The Effect of Preoperative Transcatheter Arterial Chemoembolization in Hepatocellular Carcinoma (prospective study).
- Author:
Yoon Sung JOO
1
;
Yang Il KIM
;
Yoon Jin HWANG
;
Se Kook KEE
Author Information
1. Department of Surgery and Biomolecular Engineering Center at School of Medicine, Kyungpook National University, Daegu, Korea. winderror@yahoo.co.kr
- Publication Type:Original Article
- Keywords:
Hepatocellular carcinoma;
Hepatectomy;
Transcatheter arterial chemoembolization
- MeSH:
Angiography;
Carcinoma, Hepatocellular*;
Demography;
Disease-Free Survival;
Follow-Up Studies;
Hepatectomy;
Humans;
Incidence;
Prospective Studies;
Survival Rate
- From:Korean Journal of Hepato-Biliary-Pancreatic Surgery
2003;7(1):43-48
- CountryRepublic of Korea
- Language:Korean
-
Abstract:
BACKGROUND/AIMS: The effect of preoperative Transcatheter Arterial Chemoembolization (TACE) in the management of Hepatocellular carcinoma (HCC) has remained controversial and lack of prospective study.
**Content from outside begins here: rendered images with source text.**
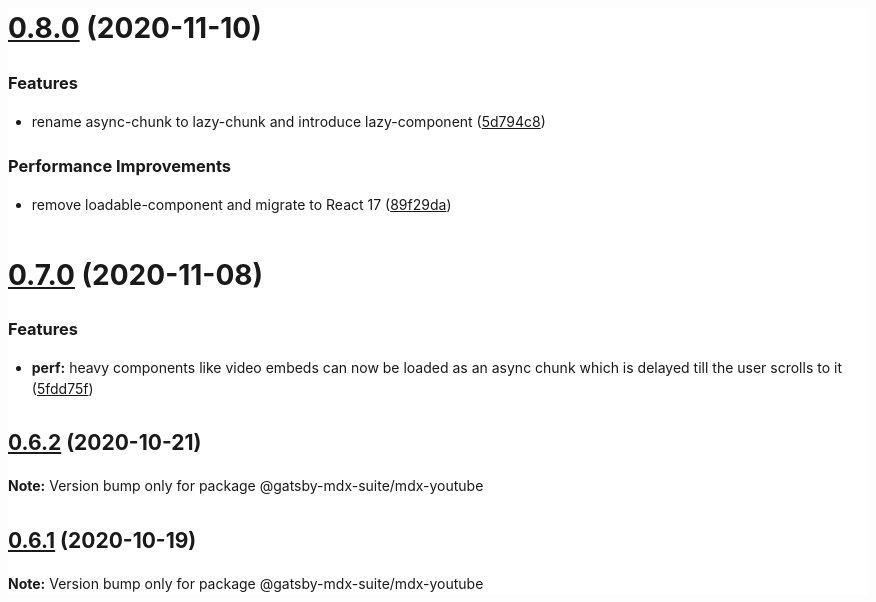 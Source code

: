 



# [0.8.0](https://github.com/axe312ger/gatsby-mdx-suite/compare/@gatsby-mdx-suite/mdx-youtube@0.7.0...@gatsby-mdx-suite/mdx-youtube@0.8.0) (2020-11-10)


### Features

* rename async-chunk to lazy-chunk and introduce lazy-component ([5d794c8](https://github.com/axe312ger/gatsby-mdx-suite/commit/5d794c8c009e53b4fa16097624346394a8cf1338))


### Performance Improvements

* remove loadable-component and migrate to React 17 ([89f29da](https://github.com/axe312ger/gatsby-mdx-suite/commit/89f29da1dc1a064638d77d6a614bfb5fad9efef9))





# [0.7.0](https://github.com/axe312ger/gatsby-mdx-suite/compare/@gatsby-mdx-suite/mdx-youtube@0.6.2...@gatsby-mdx-suite/mdx-youtube@0.7.0) (2020-11-08)


### Features

* **perf:** heavy components like video embeds can now be loaded as an async chunk which is delayed till the user scrolls to it ([5fdd75f](https://github.com/axe312ger/gatsby-mdx-suite/commit/5fdd75fa4f8ef02379538d2eef1743a2955ee1fd))





## [0.6.2](https://github.com/axe312ger/gatsby-mdx-suite/compare/@gatsby-mdx-suite/mdx-youtube@0.6.1...@gatsby-mdx-suite/mdx-youtube@0.6.2) (2020-10-21)

**Note:** Version bump only for package @gatsby-mdx-suite/mdx-youtube





## [0.6.1](https://github.com/axe312ger/gatsby-mdx-suite/compare/@gatsby-mdx-suite/mdx-youtube@0.6.0...@gatsby-mdx-suite/mdx-youtube@0.6.1) (2020-10-19)

**Note:** Version bump only for package @gatsby-mdx-suite/mdx-youtube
To investigate the impact of preoperative TACE, we have performed a prospective study in HCC patients with tumor size below 5 cm. METHODS: From November 1998 through March 2002, 126 patients with HCC who had been referred for surgical resection were prospectively allocated to Group I (preoperative TACE, n=42) and Group II (simple hepatic angiography only, n=38). Patients who were underwent noncurative hepatic resection (n=4) were excluded and the groups with large tumor mass (above 5 cm) with or without TACE (n=64) were excluded from this analysis due to insufficient number. The impact of preoperative TACE on incidence of complication as well as long term overall and disease free survival rate were analyzed. RESULTS: Preoperative demographics and intraoperative data were compatible between two groups. There were no difference in complication rates between two groups. The 3 year survival rate of Group I and Group II were 88.10% and 58.32% respectively. The 3 year disease-free survival rate of Group I and Group II were 40.14% and 34.89% respectively. The 3 year overall rate was significantly high in Group I (p=0.0348), disease-free survival rate did not show difference between two groups (p=0.6132). CONCLUSION: Preoperative TACE can be done safely and showed improved overall survival rate in this prospective study, however fruther prospective study with longer period of follow up will be necessary to prove the effect of preoperative TACE.